(Task directions)
Your task is to transcribe the lines from the start of the data below through the line containing "If you have any", inclusive, exactly as they stand and without the pictures.

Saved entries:
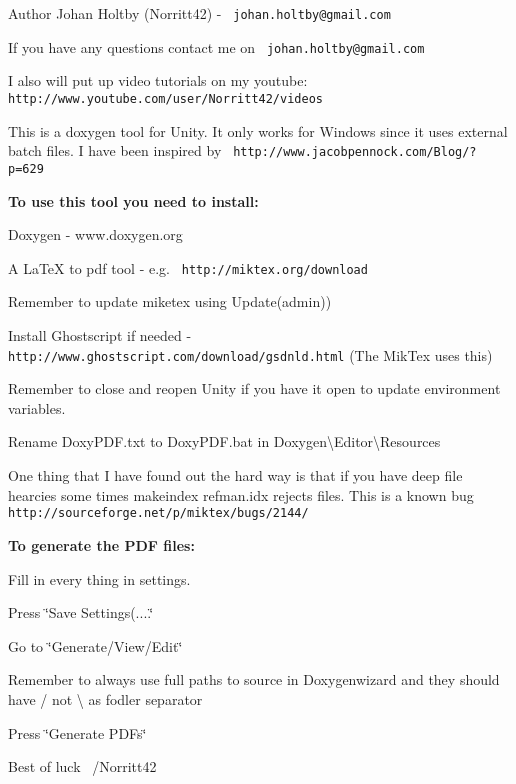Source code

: \begin{DoxyAuthor}{Author}
Johan Holtby (Norritt42) -\/ {\texttt{ johan.\+holtby@gmail.\+com}}
\end{DoxyAuthor}
If you have any questions contact me on {\texttt{ johan.\+holtby@gmail.\+com}}

I also will put up video tutorials on my youtube\+: {\texttt{ http\+://www.\+youtube.\+com/user/\+Norritt42/videos}}

This is a doxygen tool for Unity. It only works for Windows since it uses external batch files. I have been inspired by {\texttt{ http\+://www.\+jacobpennock.\+com/\+Blog/?p=629}}

{\bfseries{To use this tool you need to install\+:}} 
\begin{DoxyEnumerate}
\item Doxygen -\/ www.\+doxygen.\+org 
\item A La\+TeX to pdf tool -\/ e.\+g. {\texttt{ http\+://miktex.\+org/download}}  
\item Remember to update miketex using Update(admin))  
\item Install Ghostscript if needed -\/ {\texttt{ http\+://www.\+ghostscript.\+com/download/gsdnld.\+html}} (The Mik\+Tex uses this) 
\item Remember to close and reopen Unity if you have it open to update environment variables. 
\item Rename Doxy\+PDF.\+txt to Doxy\+PDF.\+bat in Doxygen\textbackslash{}\+Editor\textbackslash{}\+Resources 
\end{DoxyEnumerate}

One thing that I have found out the hard way is that if you have deep file hearcies some times makeindex refman.\+idx rejects files. This is a known bug {\texttt{ http\+://sourceforge.\+net/p/miktex/bugs/2144/}}

{\bfseries{To generate the PDF files\+:}} 
\begin{DoxyEnumerate}
\item Fill in every thing in settings. 
\item Press \char`\"{}\+Save Settings(....\char`\"{} 
\item Go to \char`\"{}\+Generate/\+View/\+Edit\char`\"{} 
\item Remember to always use full paths to source in Doxygenwizard and they should have / not \textbackslash{} as fodler separator 
\item Press \char`\"{}\+Generate PDFs\char`\"{} 
\end{DoxyEnumerate}

Best of luck~\newline
/\+Norritt42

(Finished exercise)
Source code

: \begin{DoxyAuthor}{Author}
Johan Holtby (Norritt42) -\/ {\texttt{ johan.\+holtby@gmail.\+com}}
\end{DoxyAuthor}
If you have any questions contact me on {\texttt{ johan.\+holtby@gmail.\+com}}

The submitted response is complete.